Exercise directions: Whatever the records below say, write them all out exactly.

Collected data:
--*--

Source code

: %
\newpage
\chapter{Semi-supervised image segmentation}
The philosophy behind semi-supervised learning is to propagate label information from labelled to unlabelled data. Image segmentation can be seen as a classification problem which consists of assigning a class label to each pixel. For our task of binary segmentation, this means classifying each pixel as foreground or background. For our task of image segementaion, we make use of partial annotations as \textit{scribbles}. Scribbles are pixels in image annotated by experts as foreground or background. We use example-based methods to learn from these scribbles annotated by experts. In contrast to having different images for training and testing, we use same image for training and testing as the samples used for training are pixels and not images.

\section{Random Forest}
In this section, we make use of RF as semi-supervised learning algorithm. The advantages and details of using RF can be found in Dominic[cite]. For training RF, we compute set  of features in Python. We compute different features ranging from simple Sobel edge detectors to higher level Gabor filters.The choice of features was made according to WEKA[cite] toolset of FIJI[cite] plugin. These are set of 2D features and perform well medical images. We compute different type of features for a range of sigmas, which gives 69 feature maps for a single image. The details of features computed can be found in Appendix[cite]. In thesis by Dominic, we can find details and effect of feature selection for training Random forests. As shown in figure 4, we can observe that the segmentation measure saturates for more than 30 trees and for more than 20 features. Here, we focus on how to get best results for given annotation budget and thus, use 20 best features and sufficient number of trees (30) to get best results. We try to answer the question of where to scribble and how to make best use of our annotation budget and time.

--*--

Solution to this exercise:
Source code

: %
\newpage
\chapter{Semi-supervised image segmentation}
The philosophy behind semi-supervised learning is to propagate label information from labelled to unlabelled data. Image segmentation can be seen as a classification problem which consists of assigning a class label to each pixel. For our task of binary segmentation, this means classifying each pixel as foreground or background. For our task of image segementaion, we make use of partial annotations as \textit{scribbles}. Scribbles are pixels in image annotated by experts as foreground or background. We use example-based methods to learn from these scribbles annotated by experts. In contrast to having different images for training and testing, we use same image for training and testing as the samples used for training are pixels and not images.

\section{Random Forest}
In this section, we make use of RF as semi-supervised learning algorithm. The advantages and details of using RF can be found in Dominic[cite]. For training RF, we compute set  of features in Python. We compute different features ranging from simple Sobel edge detectors to higher level Gabor filters.The choice of features was made according to WEKA[cite] toolset of FIJI[cite] plugin. These are set of 2D features and perform well medical images. We compute different type of features for a range of sigmas, which gives 69 feature maps for a single image. The details of features computed can be found in Appendix[cite]. In thesis by Dominic, we can find details and effect of feature selection for training Random forests. As shown in figure 4, we can observe that the segmentation measure saturates for more than 30 trees and for more than 20 features. Here, we focus on how to get best results for given annotation budget and thus, use 20 best features and sufficient number of trees (30) to get best results. We try to answer the question of where to scribble and how to make best use of our annotation budget and time.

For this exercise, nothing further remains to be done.